=== Dataset content ===
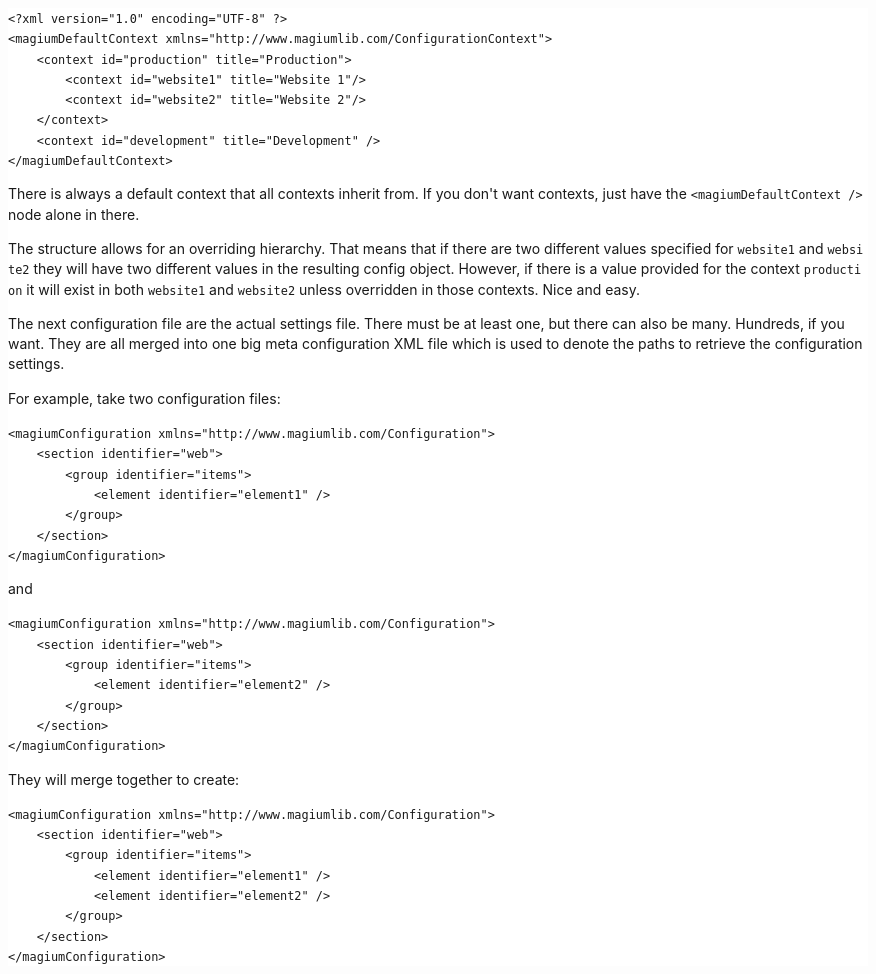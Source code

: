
 ```
<?xml version="1.0" encoding="UTF-8" ?>
<magiumDefaultContext xmlns="http://www.magiumlib.com/ConfigurationContext">
    <context id="production" title="Production">
        <context id="website1" title="Website 1"/>
        <context id="website2" title="Website 2"/>
    </context>
    <context id="development" title="Development" />
</magiumDefaultContext>
```

There is always a default context that all contexts inherit from.  If you don't want contexts, just have the `<magiumDefaultContext />` node alone in there.

The structure allows for an overriding hierarchy.  That means that if there are two different values specified for `website1` and `website2` they will have two different values in the resulting config object.  However, if there is a value provided for the context `production` it will exist in both `website1` and `website2` unless overridden in those contexts.  Nice and easy.
 
 The next configuration file are the actual settings file.  There must be at least one, but there can also be many.  Hundreds, if you want.  They are all merged into one big meta configuration XML file which is used to denote the paths to retrieve the configuration settings.

For example, take two configuration files:

```
<magiumConfiguration xmlns="http://www.magiumlib.com/Configuration">
    <section identifier="web">
        <group identifier="items">
            <element identifier="element1" />
        </group>
    </section>
</magiumConfiguration>
```

and 

```
<magiumConfiguration xmlns="http://www.magiumlib.com/Configuration">
    <section identifier="web">
        <group identifier="items">
            <element identifier="element2" />
        </group>
    </section>
</magiumConfiguration>
```

They will merge together to create:

```
<magiumConfiguration xmlns="http://www.magiumlib.com/Configuration">
    <section identifier="web">
        <group identifier="items">
            <element identifier="element1" />
            <element identifier="element2" />
        </group>
    </section>
</magiumConfiguration>
```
===
● **Work required**:
Copy every line in the records above that contains the word "title".

● **Reply**:
    <context id="production" title="Production">
        <context id="website1" title="Website 1"/>
        <context id="website2" title="Website 2"/>
    <context id="development" title="Development" />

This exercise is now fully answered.